- [Task objective]: Copy each line of the entries beneath that contains the word "GetPointIds".

[Records from a data source]
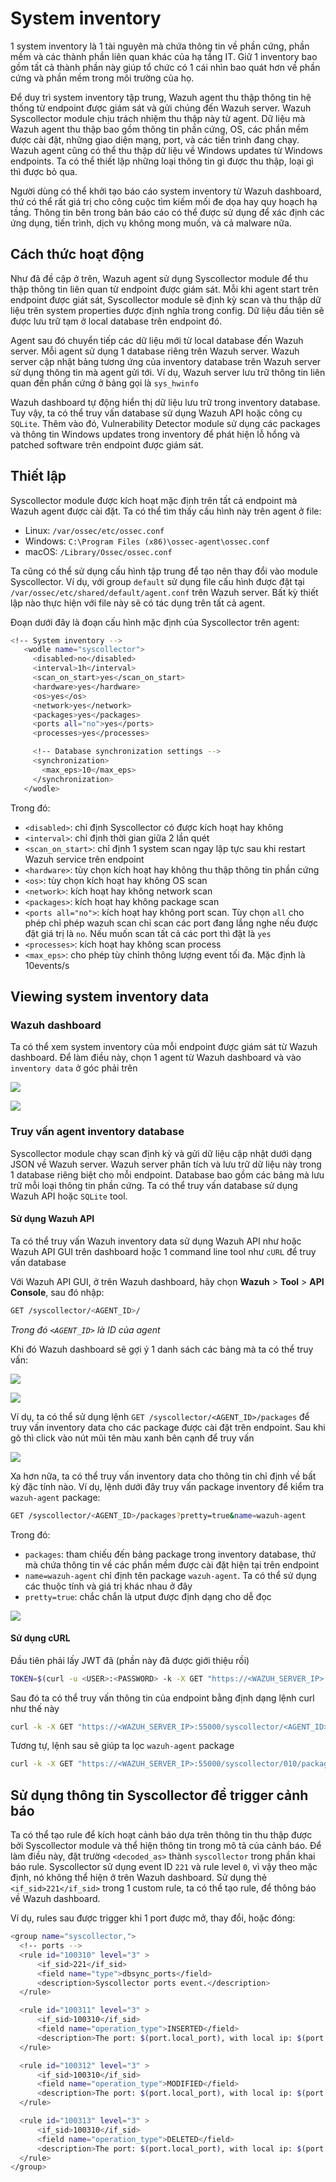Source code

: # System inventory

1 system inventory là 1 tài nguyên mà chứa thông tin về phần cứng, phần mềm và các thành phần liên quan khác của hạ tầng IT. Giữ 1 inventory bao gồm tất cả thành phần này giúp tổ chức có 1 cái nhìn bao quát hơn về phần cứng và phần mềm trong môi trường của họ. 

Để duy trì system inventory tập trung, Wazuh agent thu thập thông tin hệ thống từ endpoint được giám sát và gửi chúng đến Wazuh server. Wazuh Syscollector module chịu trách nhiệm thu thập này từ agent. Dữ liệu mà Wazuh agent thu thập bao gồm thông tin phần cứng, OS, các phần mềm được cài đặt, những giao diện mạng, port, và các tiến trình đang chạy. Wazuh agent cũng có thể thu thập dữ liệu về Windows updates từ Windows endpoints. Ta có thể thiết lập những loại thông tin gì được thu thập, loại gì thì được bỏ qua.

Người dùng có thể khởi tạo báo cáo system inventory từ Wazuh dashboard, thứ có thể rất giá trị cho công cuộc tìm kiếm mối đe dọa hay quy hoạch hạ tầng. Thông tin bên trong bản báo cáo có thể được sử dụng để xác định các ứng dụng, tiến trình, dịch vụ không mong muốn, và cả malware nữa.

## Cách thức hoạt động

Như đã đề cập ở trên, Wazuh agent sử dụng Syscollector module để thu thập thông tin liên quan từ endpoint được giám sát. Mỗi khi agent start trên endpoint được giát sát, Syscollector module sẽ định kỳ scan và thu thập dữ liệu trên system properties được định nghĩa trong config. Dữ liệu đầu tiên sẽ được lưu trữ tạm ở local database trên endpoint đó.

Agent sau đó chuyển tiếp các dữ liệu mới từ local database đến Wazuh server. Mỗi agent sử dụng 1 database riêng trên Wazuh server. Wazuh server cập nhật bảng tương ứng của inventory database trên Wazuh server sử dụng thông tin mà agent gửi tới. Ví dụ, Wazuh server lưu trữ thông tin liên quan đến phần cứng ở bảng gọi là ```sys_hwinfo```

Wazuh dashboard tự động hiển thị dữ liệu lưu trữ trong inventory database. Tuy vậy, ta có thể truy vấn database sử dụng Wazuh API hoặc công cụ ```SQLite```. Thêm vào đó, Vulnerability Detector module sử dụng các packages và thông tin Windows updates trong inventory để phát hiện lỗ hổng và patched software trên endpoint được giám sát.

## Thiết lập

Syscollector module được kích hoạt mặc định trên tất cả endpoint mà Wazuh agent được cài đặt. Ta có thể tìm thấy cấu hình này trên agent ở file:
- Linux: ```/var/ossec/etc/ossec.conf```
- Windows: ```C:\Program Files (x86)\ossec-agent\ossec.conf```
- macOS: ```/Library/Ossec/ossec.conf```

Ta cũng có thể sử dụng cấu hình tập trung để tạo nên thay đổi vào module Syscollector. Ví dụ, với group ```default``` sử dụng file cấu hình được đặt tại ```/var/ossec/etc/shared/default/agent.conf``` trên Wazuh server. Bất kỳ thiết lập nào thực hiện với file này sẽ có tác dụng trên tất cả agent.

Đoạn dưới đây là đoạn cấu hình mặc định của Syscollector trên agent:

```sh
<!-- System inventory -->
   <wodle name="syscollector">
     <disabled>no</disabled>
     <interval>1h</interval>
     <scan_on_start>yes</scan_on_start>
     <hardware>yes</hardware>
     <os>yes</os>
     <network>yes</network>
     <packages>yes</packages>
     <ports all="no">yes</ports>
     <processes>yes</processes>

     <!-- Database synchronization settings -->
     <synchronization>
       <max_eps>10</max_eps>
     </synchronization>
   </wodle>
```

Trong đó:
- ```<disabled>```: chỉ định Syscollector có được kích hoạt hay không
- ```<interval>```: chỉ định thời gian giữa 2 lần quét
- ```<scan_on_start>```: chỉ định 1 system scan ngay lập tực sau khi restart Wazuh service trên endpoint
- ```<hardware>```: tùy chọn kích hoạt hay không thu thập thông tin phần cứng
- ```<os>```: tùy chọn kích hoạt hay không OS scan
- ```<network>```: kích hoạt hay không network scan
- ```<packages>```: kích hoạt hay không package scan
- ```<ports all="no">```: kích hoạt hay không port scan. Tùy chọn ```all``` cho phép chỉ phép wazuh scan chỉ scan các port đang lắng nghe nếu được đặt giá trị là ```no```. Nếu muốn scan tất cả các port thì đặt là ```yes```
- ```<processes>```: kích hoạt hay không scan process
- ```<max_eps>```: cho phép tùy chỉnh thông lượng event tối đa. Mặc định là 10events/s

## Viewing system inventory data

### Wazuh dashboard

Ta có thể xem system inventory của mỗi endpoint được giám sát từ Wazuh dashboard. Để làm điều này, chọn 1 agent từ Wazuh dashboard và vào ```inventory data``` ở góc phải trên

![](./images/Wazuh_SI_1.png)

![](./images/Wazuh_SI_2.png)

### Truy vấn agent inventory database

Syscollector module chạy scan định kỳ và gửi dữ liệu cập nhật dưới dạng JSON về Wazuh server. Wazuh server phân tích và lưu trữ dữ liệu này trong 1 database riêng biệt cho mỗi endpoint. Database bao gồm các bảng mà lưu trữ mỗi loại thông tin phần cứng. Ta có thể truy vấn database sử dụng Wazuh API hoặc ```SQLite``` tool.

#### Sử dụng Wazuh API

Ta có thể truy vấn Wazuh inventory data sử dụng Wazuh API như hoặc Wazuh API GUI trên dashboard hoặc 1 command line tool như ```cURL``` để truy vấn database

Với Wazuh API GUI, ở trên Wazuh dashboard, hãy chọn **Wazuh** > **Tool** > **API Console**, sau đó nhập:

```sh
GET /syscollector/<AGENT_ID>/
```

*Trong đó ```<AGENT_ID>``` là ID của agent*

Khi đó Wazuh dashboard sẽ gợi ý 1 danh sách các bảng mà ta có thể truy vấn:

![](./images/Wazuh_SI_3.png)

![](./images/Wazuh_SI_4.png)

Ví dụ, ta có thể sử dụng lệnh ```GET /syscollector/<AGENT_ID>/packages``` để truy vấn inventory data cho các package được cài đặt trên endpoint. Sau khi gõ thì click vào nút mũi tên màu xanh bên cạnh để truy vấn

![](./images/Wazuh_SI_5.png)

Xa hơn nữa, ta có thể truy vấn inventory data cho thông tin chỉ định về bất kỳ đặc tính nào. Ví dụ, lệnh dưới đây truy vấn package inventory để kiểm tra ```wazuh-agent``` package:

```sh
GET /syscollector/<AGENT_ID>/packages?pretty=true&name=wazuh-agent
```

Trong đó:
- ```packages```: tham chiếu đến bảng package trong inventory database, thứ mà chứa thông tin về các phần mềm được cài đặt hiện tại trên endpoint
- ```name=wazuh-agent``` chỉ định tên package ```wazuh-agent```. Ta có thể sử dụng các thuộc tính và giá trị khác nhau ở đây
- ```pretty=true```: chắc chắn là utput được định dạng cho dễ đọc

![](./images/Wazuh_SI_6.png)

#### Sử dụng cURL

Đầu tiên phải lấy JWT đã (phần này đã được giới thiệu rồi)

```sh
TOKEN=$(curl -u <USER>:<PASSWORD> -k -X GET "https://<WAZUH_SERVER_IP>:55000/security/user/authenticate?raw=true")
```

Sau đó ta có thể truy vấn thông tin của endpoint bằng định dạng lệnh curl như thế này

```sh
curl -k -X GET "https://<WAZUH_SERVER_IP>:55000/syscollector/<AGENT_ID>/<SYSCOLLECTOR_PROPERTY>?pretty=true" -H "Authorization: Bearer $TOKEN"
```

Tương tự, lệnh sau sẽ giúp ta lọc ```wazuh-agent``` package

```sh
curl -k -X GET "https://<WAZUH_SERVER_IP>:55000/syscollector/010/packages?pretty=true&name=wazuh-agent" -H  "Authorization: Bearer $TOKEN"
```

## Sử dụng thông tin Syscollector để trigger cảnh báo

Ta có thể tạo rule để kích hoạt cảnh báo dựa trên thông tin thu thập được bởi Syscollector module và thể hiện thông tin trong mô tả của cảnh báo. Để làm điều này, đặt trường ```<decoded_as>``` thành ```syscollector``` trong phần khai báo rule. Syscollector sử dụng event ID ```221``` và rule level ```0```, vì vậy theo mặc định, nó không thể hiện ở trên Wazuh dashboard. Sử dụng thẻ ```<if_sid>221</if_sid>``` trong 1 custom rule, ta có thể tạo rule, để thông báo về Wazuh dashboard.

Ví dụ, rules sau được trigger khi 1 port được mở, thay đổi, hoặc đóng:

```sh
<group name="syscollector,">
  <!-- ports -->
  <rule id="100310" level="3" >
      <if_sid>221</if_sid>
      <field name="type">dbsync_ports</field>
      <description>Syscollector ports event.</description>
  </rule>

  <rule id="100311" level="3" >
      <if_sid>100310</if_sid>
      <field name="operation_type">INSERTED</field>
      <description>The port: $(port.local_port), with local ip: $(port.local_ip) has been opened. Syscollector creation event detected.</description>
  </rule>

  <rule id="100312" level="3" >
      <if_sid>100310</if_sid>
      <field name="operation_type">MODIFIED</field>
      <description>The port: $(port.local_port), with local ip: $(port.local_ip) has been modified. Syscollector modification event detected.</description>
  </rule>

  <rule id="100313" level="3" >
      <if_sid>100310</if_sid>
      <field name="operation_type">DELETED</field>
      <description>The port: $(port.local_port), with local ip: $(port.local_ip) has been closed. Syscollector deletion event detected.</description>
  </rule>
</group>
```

--

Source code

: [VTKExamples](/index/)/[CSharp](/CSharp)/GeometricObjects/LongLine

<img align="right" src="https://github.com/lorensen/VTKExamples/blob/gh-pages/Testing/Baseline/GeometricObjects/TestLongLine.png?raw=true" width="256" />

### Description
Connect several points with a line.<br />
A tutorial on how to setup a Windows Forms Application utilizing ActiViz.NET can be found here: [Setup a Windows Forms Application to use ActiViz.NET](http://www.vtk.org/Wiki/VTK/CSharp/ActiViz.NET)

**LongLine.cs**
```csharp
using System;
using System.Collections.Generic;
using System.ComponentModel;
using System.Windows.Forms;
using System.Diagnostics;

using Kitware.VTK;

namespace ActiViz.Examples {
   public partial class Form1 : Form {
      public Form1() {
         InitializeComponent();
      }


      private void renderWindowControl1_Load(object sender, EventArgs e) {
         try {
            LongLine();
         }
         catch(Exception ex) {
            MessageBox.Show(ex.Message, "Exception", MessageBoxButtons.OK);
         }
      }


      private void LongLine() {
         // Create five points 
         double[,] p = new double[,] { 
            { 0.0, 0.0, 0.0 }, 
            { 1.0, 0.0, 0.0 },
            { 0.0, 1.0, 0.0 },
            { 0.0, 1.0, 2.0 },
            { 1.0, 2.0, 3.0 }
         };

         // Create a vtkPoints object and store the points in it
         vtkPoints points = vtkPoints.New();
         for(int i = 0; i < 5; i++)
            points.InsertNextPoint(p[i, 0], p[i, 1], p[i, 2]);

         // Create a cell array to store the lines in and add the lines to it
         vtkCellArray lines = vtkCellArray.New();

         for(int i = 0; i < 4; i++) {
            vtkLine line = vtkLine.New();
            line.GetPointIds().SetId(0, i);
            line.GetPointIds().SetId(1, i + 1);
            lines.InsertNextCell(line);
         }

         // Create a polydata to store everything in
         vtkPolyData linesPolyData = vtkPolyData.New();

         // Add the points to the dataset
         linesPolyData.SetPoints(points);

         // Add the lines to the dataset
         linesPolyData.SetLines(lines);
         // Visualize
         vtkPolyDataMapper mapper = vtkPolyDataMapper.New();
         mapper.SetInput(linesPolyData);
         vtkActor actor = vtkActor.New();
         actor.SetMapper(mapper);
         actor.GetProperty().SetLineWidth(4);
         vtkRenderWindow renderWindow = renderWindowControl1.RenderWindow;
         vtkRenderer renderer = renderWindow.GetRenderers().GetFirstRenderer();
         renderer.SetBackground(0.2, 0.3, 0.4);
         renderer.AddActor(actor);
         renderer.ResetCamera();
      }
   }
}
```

- [Answer to this task]:
            line.GetPointIds().SetId(0, i);
            line.GetPointIds().SetId(1, i + 1);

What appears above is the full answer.